Task: The string "above" may appear on lines of the entries below; report how many such lines there are, and only that.

Source texts of formatted documents
┄┄┄┄┄┄┄┄┄┄┄┄┄┄┄┄┄┄┄┄

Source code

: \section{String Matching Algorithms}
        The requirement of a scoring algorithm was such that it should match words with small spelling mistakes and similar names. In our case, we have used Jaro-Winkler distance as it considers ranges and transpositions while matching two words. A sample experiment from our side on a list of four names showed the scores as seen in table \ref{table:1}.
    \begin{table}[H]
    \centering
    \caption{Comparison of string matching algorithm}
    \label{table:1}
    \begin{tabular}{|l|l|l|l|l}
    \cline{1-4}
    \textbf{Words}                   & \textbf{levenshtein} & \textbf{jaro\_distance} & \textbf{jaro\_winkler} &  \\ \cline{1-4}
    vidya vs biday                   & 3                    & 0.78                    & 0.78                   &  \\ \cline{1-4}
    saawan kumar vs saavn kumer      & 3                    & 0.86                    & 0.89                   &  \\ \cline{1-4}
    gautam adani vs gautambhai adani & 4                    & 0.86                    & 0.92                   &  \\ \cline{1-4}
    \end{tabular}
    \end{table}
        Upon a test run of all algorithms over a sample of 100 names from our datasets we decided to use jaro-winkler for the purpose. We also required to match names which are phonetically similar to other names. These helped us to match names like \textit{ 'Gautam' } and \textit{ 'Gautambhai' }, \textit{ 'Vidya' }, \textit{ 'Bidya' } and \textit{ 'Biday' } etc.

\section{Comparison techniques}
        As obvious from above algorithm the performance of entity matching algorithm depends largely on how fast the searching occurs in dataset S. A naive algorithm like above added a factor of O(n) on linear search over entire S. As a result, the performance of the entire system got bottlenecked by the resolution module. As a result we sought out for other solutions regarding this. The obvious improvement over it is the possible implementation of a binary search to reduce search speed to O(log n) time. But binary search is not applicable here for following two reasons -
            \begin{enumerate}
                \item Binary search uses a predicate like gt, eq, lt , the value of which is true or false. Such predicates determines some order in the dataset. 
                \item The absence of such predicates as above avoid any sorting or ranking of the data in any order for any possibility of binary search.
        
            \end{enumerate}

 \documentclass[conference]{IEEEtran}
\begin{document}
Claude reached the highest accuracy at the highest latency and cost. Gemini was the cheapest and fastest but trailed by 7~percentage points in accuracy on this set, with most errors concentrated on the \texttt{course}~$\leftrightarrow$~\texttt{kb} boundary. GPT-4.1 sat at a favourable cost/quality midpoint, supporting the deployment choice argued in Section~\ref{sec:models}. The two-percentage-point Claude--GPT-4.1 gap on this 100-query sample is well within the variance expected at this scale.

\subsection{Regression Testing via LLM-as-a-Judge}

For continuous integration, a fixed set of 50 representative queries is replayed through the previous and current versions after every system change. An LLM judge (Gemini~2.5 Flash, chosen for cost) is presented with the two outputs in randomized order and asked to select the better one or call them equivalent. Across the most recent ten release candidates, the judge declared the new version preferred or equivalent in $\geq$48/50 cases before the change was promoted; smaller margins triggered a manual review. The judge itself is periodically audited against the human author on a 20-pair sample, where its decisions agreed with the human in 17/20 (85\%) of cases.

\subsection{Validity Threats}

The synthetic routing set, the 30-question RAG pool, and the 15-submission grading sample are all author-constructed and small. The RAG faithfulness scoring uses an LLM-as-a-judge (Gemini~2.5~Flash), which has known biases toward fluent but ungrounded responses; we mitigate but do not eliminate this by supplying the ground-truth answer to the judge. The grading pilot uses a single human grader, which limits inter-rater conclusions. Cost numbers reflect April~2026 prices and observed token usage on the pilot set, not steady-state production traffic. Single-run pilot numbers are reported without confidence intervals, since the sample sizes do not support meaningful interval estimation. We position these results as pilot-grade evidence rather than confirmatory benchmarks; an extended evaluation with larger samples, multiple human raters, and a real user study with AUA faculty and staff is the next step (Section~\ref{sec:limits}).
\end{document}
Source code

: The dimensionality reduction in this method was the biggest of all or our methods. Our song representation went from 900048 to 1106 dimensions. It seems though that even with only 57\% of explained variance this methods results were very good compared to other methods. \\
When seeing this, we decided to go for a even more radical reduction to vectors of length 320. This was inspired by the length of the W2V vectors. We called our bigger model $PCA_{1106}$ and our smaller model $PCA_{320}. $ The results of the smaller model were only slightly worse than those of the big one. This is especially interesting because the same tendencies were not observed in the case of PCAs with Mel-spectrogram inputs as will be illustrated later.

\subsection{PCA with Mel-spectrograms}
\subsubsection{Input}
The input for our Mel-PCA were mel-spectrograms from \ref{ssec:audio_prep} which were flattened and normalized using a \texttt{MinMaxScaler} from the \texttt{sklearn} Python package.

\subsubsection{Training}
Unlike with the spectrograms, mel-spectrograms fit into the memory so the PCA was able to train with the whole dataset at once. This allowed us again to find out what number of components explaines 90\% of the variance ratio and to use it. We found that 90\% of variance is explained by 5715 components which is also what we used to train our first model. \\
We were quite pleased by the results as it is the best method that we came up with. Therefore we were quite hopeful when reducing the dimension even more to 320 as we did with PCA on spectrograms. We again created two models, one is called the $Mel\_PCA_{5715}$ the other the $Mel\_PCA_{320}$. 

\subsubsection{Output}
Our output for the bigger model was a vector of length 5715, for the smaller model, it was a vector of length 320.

┄┄┄┄┄┄┄┄┄┄┄┄┄┄┄┄┄┄┄┄

Response for this exercise: 2